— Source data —
[Start of section]

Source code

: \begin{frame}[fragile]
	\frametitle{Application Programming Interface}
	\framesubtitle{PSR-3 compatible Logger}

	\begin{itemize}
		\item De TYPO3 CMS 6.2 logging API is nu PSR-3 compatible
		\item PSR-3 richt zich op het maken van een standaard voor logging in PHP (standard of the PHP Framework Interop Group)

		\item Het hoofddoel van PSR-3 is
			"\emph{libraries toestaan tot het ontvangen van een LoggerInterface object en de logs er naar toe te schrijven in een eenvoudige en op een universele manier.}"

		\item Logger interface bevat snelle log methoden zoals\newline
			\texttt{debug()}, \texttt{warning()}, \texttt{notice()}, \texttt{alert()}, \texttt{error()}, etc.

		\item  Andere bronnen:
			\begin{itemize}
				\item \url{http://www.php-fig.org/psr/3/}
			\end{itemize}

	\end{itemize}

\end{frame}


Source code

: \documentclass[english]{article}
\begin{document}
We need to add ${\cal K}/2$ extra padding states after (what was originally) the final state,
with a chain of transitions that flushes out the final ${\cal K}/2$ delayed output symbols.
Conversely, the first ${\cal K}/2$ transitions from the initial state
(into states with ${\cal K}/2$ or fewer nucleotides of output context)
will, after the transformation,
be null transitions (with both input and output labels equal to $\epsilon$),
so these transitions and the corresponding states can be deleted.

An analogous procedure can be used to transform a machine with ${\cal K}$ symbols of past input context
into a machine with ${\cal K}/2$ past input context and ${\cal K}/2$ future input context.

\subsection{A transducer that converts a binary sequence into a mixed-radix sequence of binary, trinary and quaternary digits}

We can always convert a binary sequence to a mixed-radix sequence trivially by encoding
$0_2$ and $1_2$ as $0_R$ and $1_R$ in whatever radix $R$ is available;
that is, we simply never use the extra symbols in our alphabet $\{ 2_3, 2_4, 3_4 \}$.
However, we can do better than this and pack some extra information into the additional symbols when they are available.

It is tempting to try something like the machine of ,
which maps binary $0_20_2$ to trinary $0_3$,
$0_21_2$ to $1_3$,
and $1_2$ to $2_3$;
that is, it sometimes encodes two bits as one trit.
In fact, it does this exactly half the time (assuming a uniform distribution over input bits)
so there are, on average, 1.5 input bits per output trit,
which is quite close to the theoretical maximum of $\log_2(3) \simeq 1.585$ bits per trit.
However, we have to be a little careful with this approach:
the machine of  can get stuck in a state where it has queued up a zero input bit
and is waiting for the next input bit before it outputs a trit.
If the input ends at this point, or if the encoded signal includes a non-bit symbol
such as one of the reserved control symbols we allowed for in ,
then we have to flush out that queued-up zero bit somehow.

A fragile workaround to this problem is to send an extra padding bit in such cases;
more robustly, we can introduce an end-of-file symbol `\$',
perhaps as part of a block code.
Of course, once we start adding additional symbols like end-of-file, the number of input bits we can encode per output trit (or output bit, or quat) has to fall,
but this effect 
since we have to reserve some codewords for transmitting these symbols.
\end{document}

[End of section]
[Start of section]

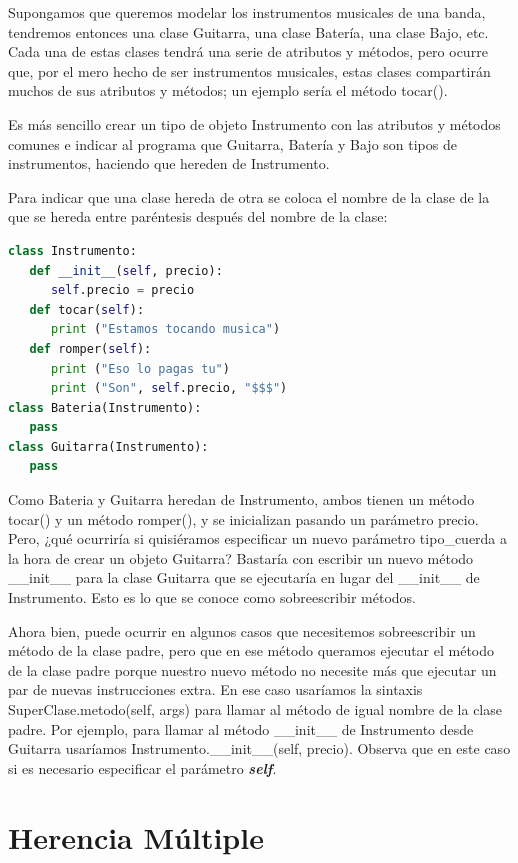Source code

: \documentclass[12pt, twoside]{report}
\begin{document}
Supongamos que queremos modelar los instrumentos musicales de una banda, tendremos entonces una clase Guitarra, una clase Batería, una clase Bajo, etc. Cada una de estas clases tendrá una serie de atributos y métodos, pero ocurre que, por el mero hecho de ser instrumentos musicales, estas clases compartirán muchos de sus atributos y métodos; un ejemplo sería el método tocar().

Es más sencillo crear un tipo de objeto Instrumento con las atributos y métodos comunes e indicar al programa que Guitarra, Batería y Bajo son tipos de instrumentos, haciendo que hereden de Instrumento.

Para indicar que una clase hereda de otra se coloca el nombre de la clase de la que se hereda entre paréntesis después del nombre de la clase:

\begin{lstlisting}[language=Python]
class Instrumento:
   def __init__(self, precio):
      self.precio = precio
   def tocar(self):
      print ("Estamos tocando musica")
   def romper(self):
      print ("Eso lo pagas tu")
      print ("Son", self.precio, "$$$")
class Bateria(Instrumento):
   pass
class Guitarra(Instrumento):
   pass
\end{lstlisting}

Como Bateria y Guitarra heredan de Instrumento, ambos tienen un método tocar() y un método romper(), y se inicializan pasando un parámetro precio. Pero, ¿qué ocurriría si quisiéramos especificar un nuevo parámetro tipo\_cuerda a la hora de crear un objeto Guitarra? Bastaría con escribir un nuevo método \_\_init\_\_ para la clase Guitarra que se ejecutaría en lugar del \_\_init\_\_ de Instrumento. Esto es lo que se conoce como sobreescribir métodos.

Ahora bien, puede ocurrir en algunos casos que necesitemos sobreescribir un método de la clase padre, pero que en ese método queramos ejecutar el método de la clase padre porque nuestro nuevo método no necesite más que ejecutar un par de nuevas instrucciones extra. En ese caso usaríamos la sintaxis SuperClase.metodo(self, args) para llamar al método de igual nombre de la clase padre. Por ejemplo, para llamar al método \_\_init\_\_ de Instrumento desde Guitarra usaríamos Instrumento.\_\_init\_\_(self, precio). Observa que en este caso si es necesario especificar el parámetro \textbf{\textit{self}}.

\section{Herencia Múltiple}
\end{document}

[End of section]

Could you restate word for word the lines above from the one containing "so these transitions" through the one containing "transducer that converts", both included, and nothing else?

— TASK RESULT —
so these transitions and the corresponding states can be deleted.

An analogous procedure can be used to transform a machine with ${\cal K}$ symbols of past input context
into a machine with ${\cal K}/2$ past input context and ${\cal K}/2$ future input context.

\subsection{A transducer that converts a binary sequence into a mixed-radix sequence of binary, trinary and quaternary digits}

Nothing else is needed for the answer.